■ **Exercise details**
Within the records below is a range that opens at the line with "npm express" and closes at the line with "Email:[Steven.bolcar95@gmail.com](https://github.com/StevenBolc)". Return that range word for word, both ends included, and only that range.

■ **Records for the task**
━━━

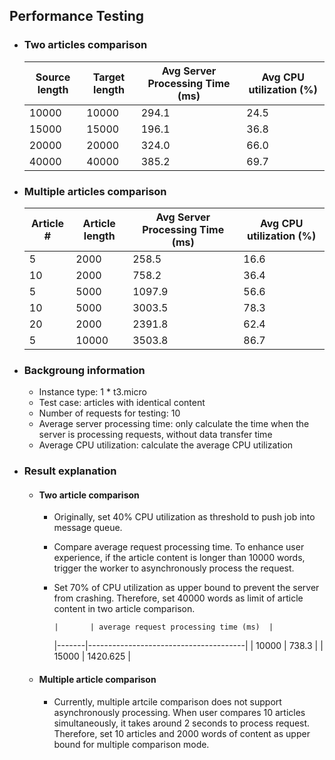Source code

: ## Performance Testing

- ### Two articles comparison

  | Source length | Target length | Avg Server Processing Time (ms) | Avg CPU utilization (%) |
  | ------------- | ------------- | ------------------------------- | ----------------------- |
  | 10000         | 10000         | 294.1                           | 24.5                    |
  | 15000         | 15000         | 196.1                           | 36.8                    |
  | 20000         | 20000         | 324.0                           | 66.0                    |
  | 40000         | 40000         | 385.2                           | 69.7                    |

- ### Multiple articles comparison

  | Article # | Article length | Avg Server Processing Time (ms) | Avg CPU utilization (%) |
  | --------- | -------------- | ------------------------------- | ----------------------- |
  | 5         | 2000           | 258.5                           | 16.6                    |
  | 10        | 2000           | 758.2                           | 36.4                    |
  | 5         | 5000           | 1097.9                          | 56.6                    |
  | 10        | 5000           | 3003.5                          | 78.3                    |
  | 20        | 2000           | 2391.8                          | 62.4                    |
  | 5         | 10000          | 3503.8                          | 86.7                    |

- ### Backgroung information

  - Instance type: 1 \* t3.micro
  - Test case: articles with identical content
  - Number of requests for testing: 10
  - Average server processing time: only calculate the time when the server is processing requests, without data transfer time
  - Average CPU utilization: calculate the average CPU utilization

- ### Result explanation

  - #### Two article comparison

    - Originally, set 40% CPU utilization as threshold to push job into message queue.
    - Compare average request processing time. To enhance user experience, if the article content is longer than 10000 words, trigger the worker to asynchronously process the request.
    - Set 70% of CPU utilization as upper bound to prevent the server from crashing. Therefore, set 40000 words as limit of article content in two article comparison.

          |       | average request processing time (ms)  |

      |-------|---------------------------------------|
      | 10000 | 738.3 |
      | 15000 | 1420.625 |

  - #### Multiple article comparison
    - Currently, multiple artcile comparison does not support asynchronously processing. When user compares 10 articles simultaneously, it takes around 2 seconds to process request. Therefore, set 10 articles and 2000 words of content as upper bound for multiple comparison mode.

━━━

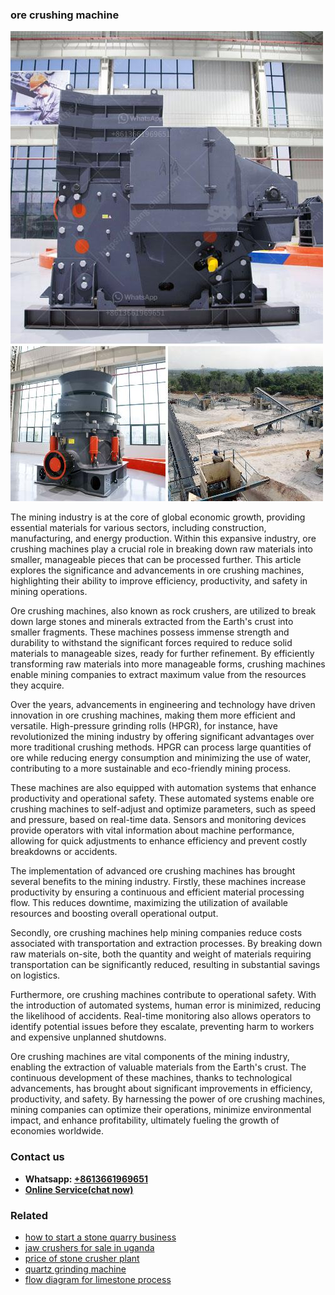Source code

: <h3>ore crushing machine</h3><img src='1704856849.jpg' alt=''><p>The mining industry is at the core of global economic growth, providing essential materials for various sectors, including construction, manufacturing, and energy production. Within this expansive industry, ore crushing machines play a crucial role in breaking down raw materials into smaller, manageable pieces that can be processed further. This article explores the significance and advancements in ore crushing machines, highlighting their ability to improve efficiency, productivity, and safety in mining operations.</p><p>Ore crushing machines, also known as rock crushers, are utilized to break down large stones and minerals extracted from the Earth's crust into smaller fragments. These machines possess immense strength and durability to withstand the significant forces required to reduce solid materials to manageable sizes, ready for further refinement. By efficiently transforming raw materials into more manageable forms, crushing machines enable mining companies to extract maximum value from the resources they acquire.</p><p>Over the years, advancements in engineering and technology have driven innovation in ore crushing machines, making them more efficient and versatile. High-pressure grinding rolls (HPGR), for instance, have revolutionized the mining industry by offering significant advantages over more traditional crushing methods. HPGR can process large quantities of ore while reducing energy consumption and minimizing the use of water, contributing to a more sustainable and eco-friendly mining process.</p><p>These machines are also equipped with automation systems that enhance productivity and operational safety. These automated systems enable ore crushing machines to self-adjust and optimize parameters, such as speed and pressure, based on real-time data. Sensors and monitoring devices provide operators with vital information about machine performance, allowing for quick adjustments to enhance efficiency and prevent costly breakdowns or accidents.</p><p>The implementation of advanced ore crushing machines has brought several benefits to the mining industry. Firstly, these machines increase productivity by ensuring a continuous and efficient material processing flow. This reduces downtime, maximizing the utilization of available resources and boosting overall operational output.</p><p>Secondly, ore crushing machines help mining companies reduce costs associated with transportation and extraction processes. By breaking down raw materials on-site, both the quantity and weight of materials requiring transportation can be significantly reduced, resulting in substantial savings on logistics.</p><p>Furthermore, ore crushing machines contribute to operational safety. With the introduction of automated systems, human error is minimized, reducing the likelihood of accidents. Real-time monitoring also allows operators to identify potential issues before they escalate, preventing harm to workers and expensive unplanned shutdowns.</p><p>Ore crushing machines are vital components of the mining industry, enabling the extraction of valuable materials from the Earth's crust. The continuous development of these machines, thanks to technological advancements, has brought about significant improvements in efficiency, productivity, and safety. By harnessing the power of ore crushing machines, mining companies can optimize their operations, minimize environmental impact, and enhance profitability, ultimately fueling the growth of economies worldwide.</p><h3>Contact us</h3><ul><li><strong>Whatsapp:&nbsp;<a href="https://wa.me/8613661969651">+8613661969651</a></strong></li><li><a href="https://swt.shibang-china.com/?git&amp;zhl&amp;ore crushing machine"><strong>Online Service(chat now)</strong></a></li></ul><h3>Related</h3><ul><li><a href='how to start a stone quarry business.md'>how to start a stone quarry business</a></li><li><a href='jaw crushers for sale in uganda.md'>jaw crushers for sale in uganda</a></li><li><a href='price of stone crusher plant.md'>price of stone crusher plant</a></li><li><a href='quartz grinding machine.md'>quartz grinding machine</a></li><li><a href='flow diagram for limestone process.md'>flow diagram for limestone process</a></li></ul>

━━━

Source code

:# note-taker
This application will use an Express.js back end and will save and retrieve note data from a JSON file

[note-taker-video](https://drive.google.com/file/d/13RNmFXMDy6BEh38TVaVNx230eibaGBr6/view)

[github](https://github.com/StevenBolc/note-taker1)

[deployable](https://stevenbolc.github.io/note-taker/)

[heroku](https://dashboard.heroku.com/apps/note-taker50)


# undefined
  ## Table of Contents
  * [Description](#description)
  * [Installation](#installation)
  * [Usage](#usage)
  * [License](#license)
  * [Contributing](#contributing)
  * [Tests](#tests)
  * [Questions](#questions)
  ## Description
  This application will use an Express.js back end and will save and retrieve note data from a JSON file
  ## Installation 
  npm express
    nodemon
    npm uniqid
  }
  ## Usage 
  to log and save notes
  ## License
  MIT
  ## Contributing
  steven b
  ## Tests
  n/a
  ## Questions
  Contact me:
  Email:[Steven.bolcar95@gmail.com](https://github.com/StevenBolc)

━━━

■ **Solution to this problem**
  npm express
    nodemon
    npm uniqid
  }
  ## Usage 
  to log and save notes
  ## License
  MIT
  ## Contributing
  steven b
  ## Tests
  n/a
  ## Questions
  Contact me:
  Email:[Steven.bolcar95@gmail.com](https://github.com/StevenBolc)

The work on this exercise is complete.